Because their country provides substantial military and economic support to
Pyongyang as it commits ongoing atrocities, senior Beijing officials could be
found liable for aiding and abetting those crimes if the matter comes to court.
The report, which explicitly fingered Beijing for its practice of forcibly
repatriating North Korea refugees, is a rare case of a UN body implying that
officials of a permanent member of the UN Security Council are complicit in crimes
against humanity. (The Chinese foreign ministry rejected
this charge as "unreasonable criticism.")

But
Beijing's culpability is actually greater than the report states. No
country has more influence over North Korea than China, which has long provided
a lifeline of economic aid and political cover to the Kim dynasty of Kim Il
Sung, Kim Jong Il, and, since Dec. 2011, Kim Jong Un, while refusing to do
anything about the horrendous cruelty being committed next door. If it wanted
to, Beijing could use its considerable influence to press Pyongyang to curb its
atrocities. Or Beijing could simply begin welcoming North Koreans who manage to
escape, instead of its current practice of treating them as "economic migrants"
and forcibly repatriating
them to their homeland, where they frequently face detention, torture and
sometimes even execution. Instead, Beijing violates international law. Forcibly returning North
Korean refugees in these circumstances is a blatant breach of the principle of
non-refoulement -- the most basic principle of international refugee law, which
prohibits returning people against their will to face persecution.

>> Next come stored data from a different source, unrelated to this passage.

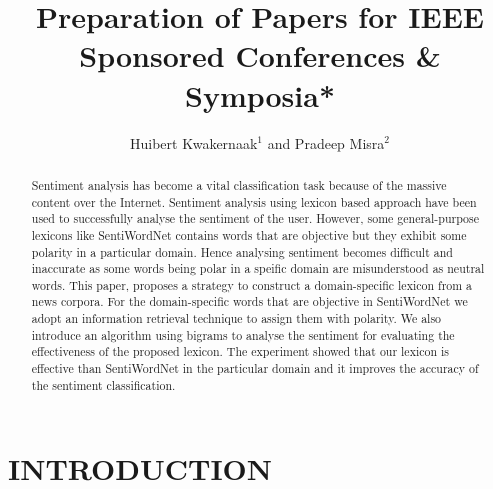 \documentclass[a4paper, 10pt, conference]{ieeeconf}
\title{\LARGE \bf
	Preparation of Papers for IEEE Sponsored Conferences \& Symposia*
}
\author{Huibert Kwakernaak$^{1}$ and Pradeep Misra$^{2}$%
}
\begin{document}
	
	
	
	\maketitle
	\thispagestyle{empty}
	\pagestyle{empty}
	
	
	\begin{abstract}
		
		Sentiment analysis has become a vital classification task because of the massive content over the Internet. Sentiment analysis using lexicon based approach  have been used to successfully analyse the sentiment of the user. However, some general-purpose lexicons like SentiWordNet contains words that are objective but they exhibit some polarity in a particular domain. Hence analysing sentiment becomes difficult and inaccurate as some words being polar in a speific domain are misunderstood as neutral words. This
		paper, proposes a strategy to construct a domain-specific lexicon from a news corpora. For the domain-specific words that are objective in SentiWordNet  we adopt an information retrieval technique to assign them with polarity.	We also introduce an algorithm using bigrams to analyse the sentiment for evaluating the effectiveness of the proposed lexicon.  The experiment showed that our lexicon is effective than SentiWordNet in the particular domain and it improves the accuracy of the sentiment classification.
		
	\end{abstract}
	
	
	\section{INTRODUCTION}
	
\end{document}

Beyond its own conduct, Beijing seems determined to obstruct
the workings of international justice.
The commission, led by the respected
Australian jurist Michael Kirby, found
that North Korea's systematic atrocities amount to crimes against humanity and
urged their prosecution. Although there is no immediate prospect of arresting
Kim or the long-time leaders of the army and security apparatus, the report
could impel change: in places like Yugoslavia and Liberia an international
indictment was deeply delegitimizing, hastening the departure of brutal leaders
and potentially deterring them from acting on their worst inclinations. If it
convinced Pyongyang to close the prison camps where tens of thousands of North
Koreans languish, that would be an enormous step forward.

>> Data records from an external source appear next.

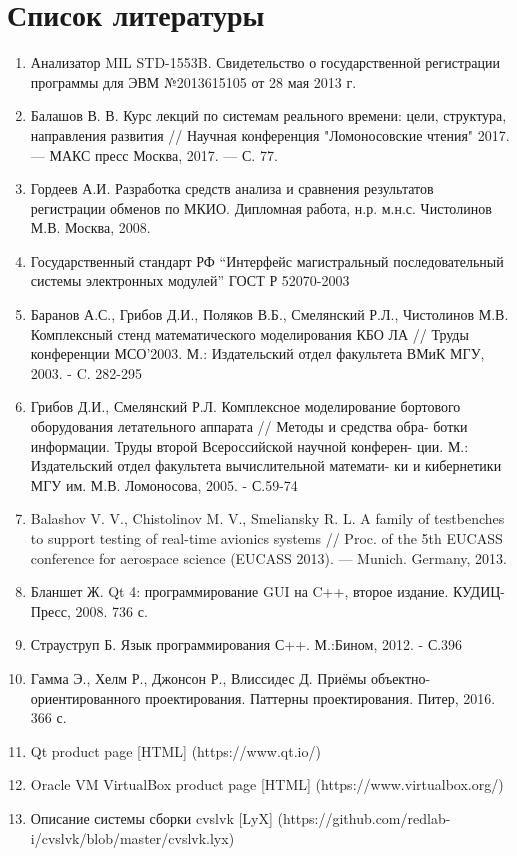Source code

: \section*{Список литературы}

\begin{enumerate}
 \sloppy
 \item \label{opermon_reg} Анализатор MIL STD-1553B. Свидетельство о 
государственной регистрации программы для ЭВМ №2013615105 от 28 мая 2013 г.
 \item \label{vius_rv_course} Балашов В. В. Курс лекций по системам реального 
времени: цели, структура, направления развития // Научная конференция 
"Ломоносовские чтения" 2017. — МАКС пресс Москва, 2017. — С. 77. 
 \item \label{gordeev_diploma} Гордеев А.И. Разработка средств анализа и 
сравнения результатов регистрации обменов по МКИО. Дипломная работа, н.р. 
м.н.с. Чистолинов М.В. Москва, 2008.
 \item \label{gost_r_52070-2003} Государственный стандарт РФ ``Интерфейс 
магистральный последовательный системы электронных модулей'' ГОСТ Р 52070-2003
 \item \label{stand} Баранов А.С., Грибов Д.И., Поляков В.Б., Смелянский Р.Л., 
Чистолинов М.В. Комплексный стенд математического моделирования
КБО ЛА // Труды конференции МСО'2003. М.: Издательский отдел
факультета ВМиК МГУ, 2003. - C. 282-295
 \item \label{stand2} Грибов Д.И., Смелянский Р.Л. Комплексное моделирование 
бортового оборудования летательного аппарата // Методы и средства обра-
ботки информации. Труды второй Всероссийской научной конферен-
ции. М.: Издательский отдел факультета вычислительной математи-
ки и кибернетики МГУ им. М.В. Ломоносова, 2005. - С.59-74 
 \item \label{stand3} Balashov V. V., Chistolinov M. V., Smeliansky R. L. A 
family of testbenches to support testing of real-time avionics systems // Proc. 
of the 5th EUCASS conference for aerospace science (EUCASS 2013). — Munich. 
Germany, 2013. 
 \item \label{blanshet_qt4} Бланшет Ж. Qt 4: программирование GUI на C++, 
второе издание. КУДИЦ-Пресс, 2008. 736 с.
 \item \label{straustrup} Страуструп Б. Язык программирования С++. М.:Бином, 
2012. - С.396
 \item \label{gof} Гамма Э., Хелм Р., Джонсон Р., Влиссидес Д. Приёмы 
объектно-ориентированного проектирования. Паттерны проектирования. Питер, 2016. 
366 с.
 \item \label{qt_ref} Qt product page [HTML] (https://www.qt.io/)
 \item \label{virtualbox} Oracle VM VirtualBox product page [HTML] 
(https://www.virtualbox.org/)
 \item \label{cvslvk} Описание системы сборки cvslvk [LyX] 
(https://github.com/redlab-i/cvslvk/blob/master/cvslvk.lyx)
\end{enumerate}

The most logical venue for prosecution would be the
International Criminal Court in The Hague (or a parallel tribunal, because many
of the crimes were committed before 2002, the earliest that the ICC can assume
jurisdiction.) Bringing the case to the ICC would require an UN Security
Council resolution. But Beijing responded negatively to the commission's
report. While refusing
to answer the "hypothetical question" about how it would vote on the Security
Council, Beijing said
that submitting the matter to the ICC would "not help resolve the human rights situation"
in North Korea. Even if other council members agree to act, China's
potential veto is clearly a major obstacle.

Several
factors shape Beijing's indifference. Most important is its dislike of
international attention to human rights. China occasionally accepts
UN peacekeeping ventures or even international tribunals to stop mass
atrocities committed in the course of armed conflict, but it fears a precedent
of international attention to peacetime repression, lest China's own conduct --
whether in the restive regions of Xinjiang and Tibet or among its dissident
community -- be the next subject of interest. And despite the brutality of the
Kim government, China worries that North Korea may collapse, sending a flood of
refugees into northeastern China. A collapse would also mean that South Korea,
a Western ally that hosts
some 28,500 U.S. troops, would border China as part of a unified Korea.

These
concerns are understandable, but also resolvable. Even if South Korea suddenly
shared a border with China, Seoul would undoubtedly bear the bulk of the cost
of reunification. And Beijing would most likely be able to negotiate with the
United States to ensure that U.S. troops not be placed near China's border --
its main security concern.

Because
it prefers the status quo, Beijing is closing its eyes to the enormous
suffering of the North Korean people.
The UN report should shake the
conscience of anyone who reads it, including the Chinese: It describes a system
of camps for 80,000 to 120,000 political prisoners in which inmates regularly
endure public executions, torture, sexual abuse, and starvation as a tool of
control and punishment. The number of contemporary victims in these camps would
be substantially higher had hundreds of thousands not already perished there.
The desperate inmates are reduced to an animal-like struggle for survival,
while haunted by the unchecked sadism of their guards.

How
can concerned people of the world persuade Beijing to change course? Just as
Washington and Moscow have been pilloried for coddling friendly dictators,
China should be held responsible for the suffering of the North Korean people.
The commission's report has just raised the price of Beijing's indifference
significantly. The fate of North Korea should be a regular part of all
governments' private and public conversations with Beijing.

If
China prevents the Security Council from engaging the International Criminal
Court or a parallel tribunal, the General Assembly -- where there is no veto --
should set up a tribunal for North Korea under principles of universal
jurisdiction. Such a tribunal would lack the coercive backing
of the Security Council, but it would have more legitimacy than comparable
universal-jurisdiction prosecutions carried out by individual governments. The five
permanent members of the Security Council won't like this circumvention of
their vetoes, of course. But China should learn that the cost of irresponsibly exercising
power is the erosion of that power. And after the UN report, the world should no
longer ignore Beijing's complicity in North Korean crimes against humanity.